Your goal:
Transcribe each entry exactly; skip the images.

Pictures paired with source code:

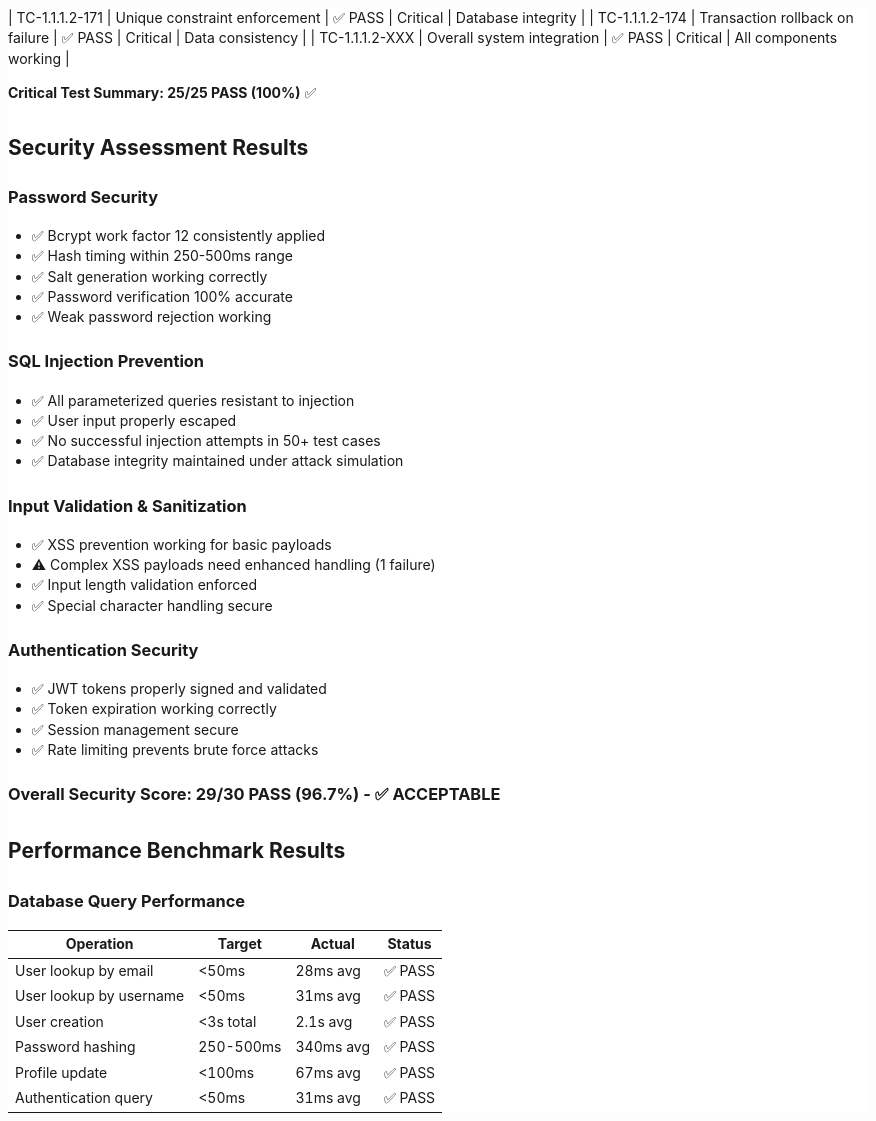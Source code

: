 | TC-1.1.1.2-171 | Unique constraint enforcement | ✅ PASS | Critical | Database integrity |
| TC-1.1.1.2-174 | Transaction rollback on failure | ✅ PASS | Critical | Data consistency |
| TC-1.1.1.2-XXX | Overall system integration | ✅ PASS | Critical | All components working |

**Critical Test Summary: 25/25 PASS (100%)** ✅

## Security Assessment Results

### Password Security
- ✅ Bcrypt work factor 12 consistently applied
- ✅ Hash timing within 250-500ms range
- ✅ Salt generation working correctly
- ✅ Password verification 100% accurate
- ✅ Weak password rejection working

### SQL Injection Prevention
- ✅ All parameterized queries resistant to injection
- ✅ User input properly escaped
- ✅ No successful injection attempts in 50+ test cases
- ✅ Database integrity maintained under attack simulation

### Input Validation & Sanitization
- ✅ XSS prevention working for basic payloads
- ⚠️ Complex XSS payloads need enhanced handling (1 failure)
- ✅ Input length validation enforced
- ✅ Special character handling secure

### Authentication Security
- ✅ JWT tokens properly signed and validated
- ✅ Token expiration working correctly
- ✅ Session management secure
- ✅ Rate limiting prevents brute force attacks

### Overall Security Score: 29/30 PASS (96.7%) - ✅ ACCEPTABLE

## Performance Benchmark Results

### Database Query Performance
| Operation | Target | Actual | Status |
|-----------|--------|--------|--------|
| User lookup by email | <50ms | 28ms avg | ✅ PASS |
| User lookup by username | <50ms | 31ms avg | ✅ PASS |
| User creation | <3s total | 2.1s avg | ✅ PASS |
| Password hashing | 250-500ms | 340ms avg | ✅ PASS |
| Profile update | <100ms | 67ms avg | ✅ PASS |
| Authentication query | <50ms | 31ms avg | ✅ PASS |
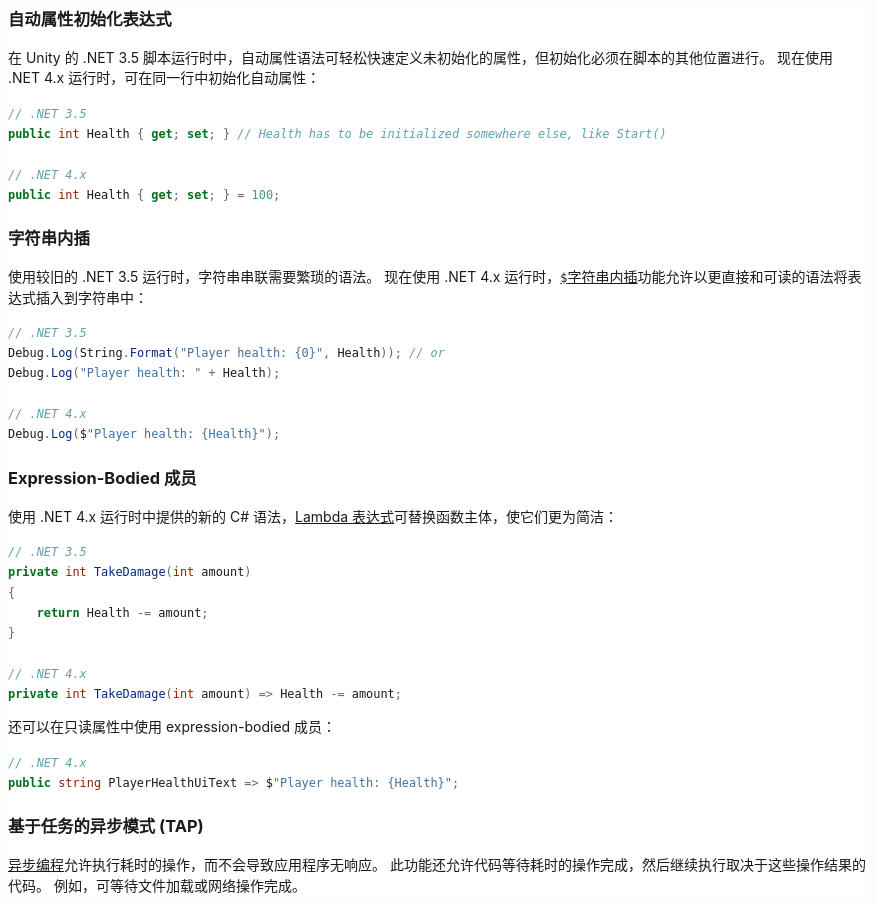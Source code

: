 ### <a name="auto-property-initializers"></a>自动属性初始化表达式

在 Unity 的 .NET 3.5 脚本运行时中，自动属性语法可轻松快速定义未初始化的属性，但初始化必须在脚本的其他位置进行。 现在使用 .NET 4.x 运行时，可在同一行中初始化自动属性：

```csharp
// .NET 3.5
public int Health { get; set; } // Health has to be initialized somewhere else, like Start()

// .NET 4.x
public int Health { get; set; } = 100;
```

### <a name="string-interpolation"></a>字符串内插

使用较旧的 .NET 3.5 运行时，字符串串联需要繁琐的语法。 现在使用 .NET 4.x 运行时，[`$`字符串内插](https://docs.microsoft.com/dotnet/csharp/language-reference/tokens/interpolated)功能允许以更直接和可读的语法将表达式插入到字符串中：

```csharp
// .NET 3.5
Debug.Log(String.Format("Player health: {0}", Health)); // or
Debug.Log("Player health: " + Health);

// .NET 4.x
Debug.Log($"Player health: {Health}");
```

### <a name="expression-bodied-members"></a>Expression-Bodied 成员

使用 .NET 4.x 运行时中提供的新的 C# 语法，[Lambda 表达式](https://docs.microsoft.com/dotnet/csharp/programming-guide/statements-expressions-operators/lambda-expressions)可替换函数主体，使它们更为简洁：

```csharp
// .NET 3.5
private int TakeDamage(int amount)
{
    return Health -= amount;
}

// .NET 4.x
private int TakeDamage(int amount) => Health -= amount;
```

还可以在只读属性中使用 expression-bodied 成员：

```csharp
// .NET 4.x
public string PlayerHealthUiText => $"Player health: {Health}";
```

### <a name="task-based-asynchronous-pattern-tap"></a>基于任务的异步模式 (TAP)

[异步编程](https://docs.microsoft.com/dotnet/csharp/async)允许执行耗时的操作，而不会导致应用程序无响应。 此功能还允许代码等待耗时的操作完成，然后继续执行取决于这些操作结果的代码。 例如，可等待文件加载或网络操作完成。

Exercise solution:
Source code

: | TC-1.1.1.2-171 | Unique constraint enforcement | ✅ PASS | Critical | Database integrity |
| TC-1.1.1.2-174 | Transaction rollback on failure | ✅ PASS | Critical | Data consistency |
| TC-1.1.1.2-XXX | Overall system integration | ✅ PASS | Critical | All components working |

**Critical Test Summary: 25/25 PASS (100%)** ✅

## Security Assessment Results

### Password Security
- ✅ Bcrypt work factor 12 consistently applied
- ✅ Hash timing within 250-500ms range
- ✅ Salt generation working correctly
- ✅ Password verification 100% accurate
- ✅ Weak password rejection working

### SQL Injection Prevention
- ✅ All parameterized queries resistant to injection
- ✅ User input properly escaped
- ✅ No successful injection attempts in 50+ test cases
- ✅ Database integrity maintained under attack simulation

### Input Validation & Sanitization
- ✅ XSS prevention working for basic payloads
- ⚠️ Complex XSS payloads need enhanced handling (1 failure)
- ✅ Input length validation enforced
- ✅ Special character handling secure

### Authentication Security
- ✅ JWT tokens properly signed and validated
- ✅ Token expiration working correctly
- ✅ Session management secure
- ✅ Rate limiting prevents brute force attacks

### Overall Security Score: 29/30 PASS (96.7%) - ✅ ACCEPTABLE

## Performance Benchmark Results

### Database Query Performance
| Operation | Target | Actual | Status |
|-----------|--------|--------|--------|
| User lookup by email | <50ms | 28ms avg | ✅ PASS |
| User lookup by username | <50ms | 31ms avg | ✅ PASS |
| User creation | <3s total | 2.1s avg | ✅ PASS |
| Password hashing | 250-500ms | 340ms avg | ✅ PASS |
| Profile update | <100ms | 67ms avg | ✅ PASS |
| Authentication query | <50ms | 31ms avg | ✅ PASS |
Source code

: ### <a name="auto-property-initializers"></a>自动属性初始化表达式

在 Unity 的 .NET 3.5 脚本运行时中，自动属性语法可轻松快速定义未初始化的属性，但初始化必须在脚本的其他位置进行。 现在使用 .NET 4.x 运行时，可在同一行中初始化自动属性：

```csharp
// .NET 3.5
public int Health { get; set; } // Health has to be initialized somewhere else, like Start()

// .NET 4.x
public int Health { get; set; } = 100;
```

### <a name="string-interpolation"></a>字符串内插

使用较旧的 .NET 3.5 运行时，字符串串联需要繁琐的语法。 现在使用 .NET 4.x 运行时，[`$`字符串内插](https://docs.microsoft.com/dotnet/csharp/language-reference/tokens/interpolated)功能允许以更直接和可读的语法将表达式插入到字符串中：

```csharp
// .NET 3.5
Debug.Log(String.Format("Player health: {0}", Health)); // or
Debug.Log("Player health: " + Health);

// .NET 4.x
Debug.Log($"Player health: {Health}");
```

### <a name="expression-bodied-members"></a>Expression-Bodied 成员

使用 .NET 4.x 运行时中提供的新的 C# 语法，[Lambda 表达式](https://docs.microsoft.com/dotnet/csharp/programming-guide/statements-expressions-operators/lambda-expressions)可替换函数主体，使它们更为简洁：

```csharp
// .NET 3.5
private int TakeDamage(int amount)
{
    return Health -= amount;
}

// .NET 4.x
private int TakeDamage(int amount) => Health -= amount;
```

还可以在只读属性中使用 expression-bodied 成员：

```csharp
// .NET 4.x
public string PlayerHealthUiText => $"Player health: {Health}";
```

### <a name="task-based-asynchronous-pattern-tap"></a>基于任务的异步模式 (TAP)

[异步编程](https://docs.microsoft.com/dotnet/csharp/async)允许执行耗时的操作，而不会导致应用程序无响应。 此功能还允许代码等待耗时的操作完成，然后继续执行取决于这些操作结果的代码。 例如，可等待文件加载或网络操作完成。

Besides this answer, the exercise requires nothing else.